Math::BigRat(3)       User Contributed Perl Documentation      Math::BigRat(3)
NAME
       Math::BigRat - Arbitrary big rational numbers
SYNOPSIS
           use Math::BigRat;
           my $x = Math::BigRat->new('3/7'); $x += '5/9';
           print $x->bstr(), "\n";
           print $x ** 2, "\n";
           my $y = Math::BigRat->new('inf');
           print "$y ", ($y->is_inf ? 'is' : 'is not'), " infinity\n";
           my $z = Math::BigRat->new(144); $z->bsqrt();
DESCRIPTION
       Math::BigRat complements Math::BigInt and Math::BigFloat by providing
       support for arbitrary big rational numbers.
   MATH LIBRARY
       You can change the underlying module that does the low-level math
       operations by using:
           use Math::BigRat try => 'GMP';
       Note: This needs Math::BigInt::GMP installed.

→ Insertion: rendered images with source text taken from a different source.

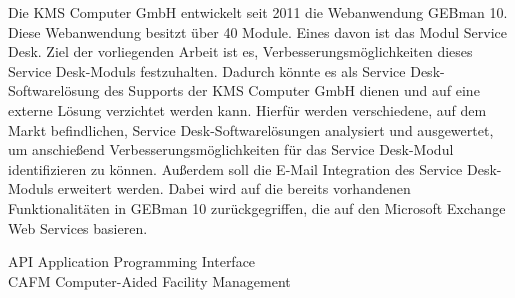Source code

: \documentclass[fontsize=12pt]{scrartcl}
\begin{document}
\noindent
Die KMS Computer GmbH entwickelt seit 2011 die Webanwendung GEBman 10. Diese Webanwendung besitzt über 40 Module. Eines davon ist das Modul Service Desk. Ziel der vorliegenden Arbeit ist es, Verbesserungsmöglichkeiten dieses Service Desk-Moduls festzuhalten. Dadurch könnte es als Service Desk-Softwarelösung des Supports der KMS Computer GmbH dienen und auf eine externe Lösung verzichtet werden kann. Hierfür werden verschiedene, auf dem Markt befindlichen, Service Desk-Softwarelösungen analysiert und ausgewertet, um anschießend Verbesserungsmöglichkeiten für das Service Desk-Modul identifizieren zu können.\newline
Außerdem soll die E-Mail Integration des Service Desk-Moduls erweitert werden. Dabei wird auf die bereits vorhandenen Funktionalitäten in GEBman 10 zurückgegriffen, die auf den Microsoft Exchange Web Services basieren.

\newpage

\vspace*{-1cm}
\setcounter{page}{4}
\tableofcontents
\newpage

\vspace*{-1cm}
\begin{spacing}{1.8}
\listoffigures
\end{spacing}
\newpage


\noindent
API \tabto{4cm} Application Programming Interface\\

\noindent
CAFM \tabto{4cm} Computer-Aided Facility Management\\
\end{document}
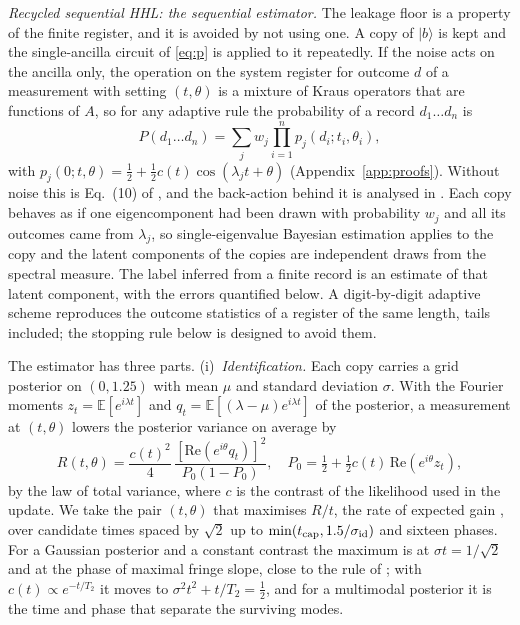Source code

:\documentclass[journal]{IEEEtran}
\begin{document}
\emph{Recycled sequential HHL: the sequential estimator.} The leakage floor is a property of the finite register, and it is avoided by not using one. A copy of $|b\rangle$ is kept and the single-ancilla circuit of \eqref{eq:p} is applied to it repeatedly. If the noise acts on the ancilla only, the operation on the system register for outcome $d$ of a measurement with setting $(t,\theta)$ is a mixture of Kraus operators that are functions of $A$, so for any adaptive rule the probability of a record $d_1\dots d_n$ is
\begin{equation}
P(d_1\dots d_n)=\sum_jw_j\prod_{i=1}^np_j(d_i;t_i,\theta_i),
\label{eq:record}
\end{equation}
with $p_j(0;t,\theta)=\tfrac12+\tfrac12c(t)\cos(\lambda_jt+\theta)$ (Appendix~\ref{app:proofs}). Without noise this is Eq.~(10) of \cite{OBrien2019}, and the back-action behind it is analysed in \cite{Jin2023}. Each copy behaves as if one eigencomponent had been drawn with probability $w_j$ and all its outcomes came from $\lambda_j$, so single-eigenvalue Bayesian estimation applies to the copy and the latent components of the copies are independent draws from the spectral measure. The label inferred from a finite record is an estimate of that latent component, with the errors quantified below. A digit-by-digit adaptive scheme \cite{Jin2023} reproduces the outcome statistics of a register of the same length, tails included; the stopping rule below is designed to avoid them.

The estimator has three parts. (i)~\emph{Identification.} Each copy carries a grid posterior on $(0,1.25)$ with mean $\mu$ and standard deviation $\sigma$. With the Fourier moments $z_t=\mathbb E[e^{i\lambda t}]$ and $q_t=\mathbb E[(\lambda-\mu)e^{i\lambda t}]$ of the posterior, a measurement at $(t,\theta)$ lowers the posterior variance on average by
\begin{equation}
R(t,\theta)=\frac{c(t)^2}{4}\,\frac{[\mathrm{Re}(e^{i\theta}q_t)]^2}{P_0(1-P_0)},\quad P_0=\tfrac12+\tfrac12c(t)\,\mathrm{Re}(e^{i\theta}z_t),
\label{eq:design}
\end{equation}
by the law of total variance, where $c$ is the contrast of the likelihood used in the update. We take the pair $(t,\theta)$ that maximises $R/t$, the rate of expected gain \cite{deNeeve2025,McMichael2021}, over candidate times spaced by $\sqrt2$ up to $\min(t_{\rm cap},1.5/\sigma_{\rm id})$ and sixteen phases. For a Gaussian posterior and a constant contrast the maximum is at $\sigma t=1/\sqrt2$ and at the phase of maximal fringe slope, close to the rule of \cite{WiebeGranade2016}; with $c(t)\propto e^{-t/T_2}$ it moves to $\sigma^2t^2+t/T_2=\tfrac12$, and for a multimodal posterior it is the time and phase that separate the surviving modes.
\end{document}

       The following would first try to find Math::BigInt::Foo, then
       Math::BigInt::Bar, and when this also fails, revert to
       Math::BigInt::Calc:
           use Math::BigRat try => 'Foo,Math::BigInt::Bar';
       If you want to get warned when the fallback occurs, replace "try" with
       "lib":
           use Math::BigRat lib => 'Foo,Math::BigInt::Bar';
       If you want the code to die instead, replace "try" with "only":
           use Math::BigRat only => 'Foo,Math::BigInt::Bar';
METHODS
       Any methods not listed here are derived from Math::BigFloat (or
       Math::BigInt), so make sure you check these two modules for further
       information.
       new()
               $x = Math::BigRat->new('1/3');
           Create a new Math::BigRat object. Input can come in various forms:
               $x = Math::BigRat->new(123);                            # scalars
               $x = Math::BigRat->new('inf');                          # infinity
               $x = Math::BigRat->new('123.3');                        # float
               $x = Math::BigRat->new('1/3');                          # simple string
               $x = Math::BigRat->new('1 / 3');                        # spaced
               $x = Math::BigRat->new('1 / 0.1');                      # w/ floats
               $x = Math::BigRat->new(Math::BigInt->new(3));           # BigInt
               $x = Math::BigRat->new(Math::BigFloat->new('3.1'));     # BigFloat
               $x = Math::BigRat->new(Math::BigInt::Lite->new('2'));   # BigLite
               # You can also give D and N as different objects:
               $x = Math::BigRat->new(
                       Math::BigInt->new(-123),
                       Math::BigInt->new(7),
                    );                      # => -123/7
       numerator()
               $n = $x->numerator();
           Returns a copy of the numerator (the part above the line) as signed
           BigInt.
       denominator()
               $d = $x->denominator();
           Returns a copy of the denominator (the part under the line) as
           positive BigInt.
       parts()
               ($n, $d) = $x->parts();
           Return a list consisting of (signed) numerator and (unsigned)
           denominator as BigInts.
       numify()
               my $y = $x->numify();
           Returns the object as a scalar. This will lose some data if the
           object cannot be represented by a normal Perl scalar (integer or
           float), so use "as_int()" or "as_float()" instead.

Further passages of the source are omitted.